*** Records to use
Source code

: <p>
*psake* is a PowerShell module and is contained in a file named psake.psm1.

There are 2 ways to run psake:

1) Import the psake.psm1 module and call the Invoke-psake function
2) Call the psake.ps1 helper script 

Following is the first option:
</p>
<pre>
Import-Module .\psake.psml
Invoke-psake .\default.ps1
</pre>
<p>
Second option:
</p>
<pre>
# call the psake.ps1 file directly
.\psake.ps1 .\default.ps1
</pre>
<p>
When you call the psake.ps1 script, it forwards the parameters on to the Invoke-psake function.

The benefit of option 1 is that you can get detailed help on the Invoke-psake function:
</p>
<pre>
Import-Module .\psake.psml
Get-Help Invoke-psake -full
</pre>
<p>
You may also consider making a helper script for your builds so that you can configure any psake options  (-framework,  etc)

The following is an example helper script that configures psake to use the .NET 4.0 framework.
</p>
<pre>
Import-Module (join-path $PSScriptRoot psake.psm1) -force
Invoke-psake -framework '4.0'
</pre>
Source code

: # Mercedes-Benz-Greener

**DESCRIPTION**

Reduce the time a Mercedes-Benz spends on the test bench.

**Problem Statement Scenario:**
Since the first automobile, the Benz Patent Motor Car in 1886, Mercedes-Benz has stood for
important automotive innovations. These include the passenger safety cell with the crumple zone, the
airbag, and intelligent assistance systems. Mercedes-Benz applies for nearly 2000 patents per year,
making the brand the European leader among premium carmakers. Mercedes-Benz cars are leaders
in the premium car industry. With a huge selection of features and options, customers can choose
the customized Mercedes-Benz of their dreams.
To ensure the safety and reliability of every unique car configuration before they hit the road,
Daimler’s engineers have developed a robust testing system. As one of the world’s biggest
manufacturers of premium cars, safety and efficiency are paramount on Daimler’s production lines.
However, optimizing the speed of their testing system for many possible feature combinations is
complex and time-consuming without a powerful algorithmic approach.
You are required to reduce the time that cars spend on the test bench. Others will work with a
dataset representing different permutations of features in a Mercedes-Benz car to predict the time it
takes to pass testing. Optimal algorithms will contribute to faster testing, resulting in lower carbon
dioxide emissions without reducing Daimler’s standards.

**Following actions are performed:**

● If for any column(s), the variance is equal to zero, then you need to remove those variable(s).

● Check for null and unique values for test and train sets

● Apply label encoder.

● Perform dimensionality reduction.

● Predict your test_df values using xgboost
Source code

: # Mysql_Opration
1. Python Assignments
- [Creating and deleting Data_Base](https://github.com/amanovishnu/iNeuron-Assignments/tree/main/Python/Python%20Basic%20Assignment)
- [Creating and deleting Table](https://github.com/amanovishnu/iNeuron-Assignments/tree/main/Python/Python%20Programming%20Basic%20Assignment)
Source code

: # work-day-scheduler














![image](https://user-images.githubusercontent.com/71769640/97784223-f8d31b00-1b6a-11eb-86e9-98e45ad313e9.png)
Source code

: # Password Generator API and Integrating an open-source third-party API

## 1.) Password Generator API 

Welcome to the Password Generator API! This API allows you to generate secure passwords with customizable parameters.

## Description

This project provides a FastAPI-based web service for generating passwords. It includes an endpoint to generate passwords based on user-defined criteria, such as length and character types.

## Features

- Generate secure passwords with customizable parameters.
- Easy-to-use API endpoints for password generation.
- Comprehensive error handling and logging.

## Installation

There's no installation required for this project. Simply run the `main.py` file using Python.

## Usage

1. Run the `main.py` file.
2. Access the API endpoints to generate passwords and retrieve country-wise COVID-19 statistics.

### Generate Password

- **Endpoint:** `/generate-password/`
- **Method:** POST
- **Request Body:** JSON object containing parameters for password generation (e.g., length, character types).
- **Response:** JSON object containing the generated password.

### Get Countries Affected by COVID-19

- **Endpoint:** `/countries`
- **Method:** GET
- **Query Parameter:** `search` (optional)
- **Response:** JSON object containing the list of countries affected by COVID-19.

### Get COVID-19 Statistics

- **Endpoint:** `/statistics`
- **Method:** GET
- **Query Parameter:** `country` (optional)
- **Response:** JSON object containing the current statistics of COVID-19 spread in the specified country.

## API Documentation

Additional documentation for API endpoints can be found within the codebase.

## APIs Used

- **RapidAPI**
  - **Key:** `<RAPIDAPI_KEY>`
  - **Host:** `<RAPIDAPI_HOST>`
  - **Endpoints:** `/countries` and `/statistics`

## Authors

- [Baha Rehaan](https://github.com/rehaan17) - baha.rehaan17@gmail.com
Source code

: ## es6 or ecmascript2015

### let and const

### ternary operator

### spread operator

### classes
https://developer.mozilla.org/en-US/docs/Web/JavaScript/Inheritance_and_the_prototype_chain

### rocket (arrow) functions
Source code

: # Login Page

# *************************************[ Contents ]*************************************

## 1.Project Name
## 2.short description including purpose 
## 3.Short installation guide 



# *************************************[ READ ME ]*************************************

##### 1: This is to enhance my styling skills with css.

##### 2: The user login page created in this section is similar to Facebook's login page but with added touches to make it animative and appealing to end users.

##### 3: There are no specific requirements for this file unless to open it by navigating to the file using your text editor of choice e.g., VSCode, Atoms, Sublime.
******
*** Records to use
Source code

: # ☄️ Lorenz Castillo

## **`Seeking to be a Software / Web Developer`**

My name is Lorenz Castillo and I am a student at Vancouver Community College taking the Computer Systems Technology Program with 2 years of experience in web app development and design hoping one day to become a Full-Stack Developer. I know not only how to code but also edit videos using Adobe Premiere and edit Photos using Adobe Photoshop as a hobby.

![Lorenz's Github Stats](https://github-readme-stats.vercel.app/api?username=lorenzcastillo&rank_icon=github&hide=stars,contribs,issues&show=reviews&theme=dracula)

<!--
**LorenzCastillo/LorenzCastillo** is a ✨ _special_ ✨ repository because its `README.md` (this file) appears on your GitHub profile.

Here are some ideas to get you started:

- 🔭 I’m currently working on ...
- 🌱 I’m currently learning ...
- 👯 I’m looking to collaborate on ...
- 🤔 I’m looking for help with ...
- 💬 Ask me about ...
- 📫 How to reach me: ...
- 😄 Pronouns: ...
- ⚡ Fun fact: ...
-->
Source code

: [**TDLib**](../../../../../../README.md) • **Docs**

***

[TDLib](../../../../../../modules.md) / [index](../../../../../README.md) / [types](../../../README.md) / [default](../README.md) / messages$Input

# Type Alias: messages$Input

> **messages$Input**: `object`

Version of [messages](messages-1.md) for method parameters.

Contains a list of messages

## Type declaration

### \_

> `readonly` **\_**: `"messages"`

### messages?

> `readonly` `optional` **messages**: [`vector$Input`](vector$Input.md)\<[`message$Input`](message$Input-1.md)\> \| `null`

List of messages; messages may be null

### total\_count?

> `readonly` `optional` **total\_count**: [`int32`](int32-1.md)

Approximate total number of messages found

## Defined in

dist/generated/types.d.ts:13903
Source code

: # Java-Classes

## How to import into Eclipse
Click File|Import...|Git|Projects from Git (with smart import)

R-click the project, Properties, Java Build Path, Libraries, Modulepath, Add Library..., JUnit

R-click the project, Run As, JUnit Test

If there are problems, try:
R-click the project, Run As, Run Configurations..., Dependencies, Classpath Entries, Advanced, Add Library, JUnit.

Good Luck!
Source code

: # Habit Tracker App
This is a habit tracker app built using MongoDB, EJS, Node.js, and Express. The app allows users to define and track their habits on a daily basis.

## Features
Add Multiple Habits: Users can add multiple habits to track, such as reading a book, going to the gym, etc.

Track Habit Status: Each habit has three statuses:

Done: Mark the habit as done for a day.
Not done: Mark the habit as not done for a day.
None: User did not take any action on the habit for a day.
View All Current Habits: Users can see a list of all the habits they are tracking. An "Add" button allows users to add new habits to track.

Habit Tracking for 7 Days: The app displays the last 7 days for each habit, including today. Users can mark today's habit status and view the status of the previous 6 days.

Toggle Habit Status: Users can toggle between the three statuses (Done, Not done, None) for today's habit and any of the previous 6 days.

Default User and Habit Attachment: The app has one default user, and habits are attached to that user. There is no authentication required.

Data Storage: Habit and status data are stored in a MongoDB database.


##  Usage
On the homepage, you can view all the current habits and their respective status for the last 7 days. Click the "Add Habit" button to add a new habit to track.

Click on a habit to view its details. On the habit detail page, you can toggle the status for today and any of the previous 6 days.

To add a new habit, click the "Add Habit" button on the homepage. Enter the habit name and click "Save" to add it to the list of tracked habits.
******
▶ [About this task]
How many lines in this material contain the string "iNeuron"? Only the number is wanted.

▶ [Solution below]
2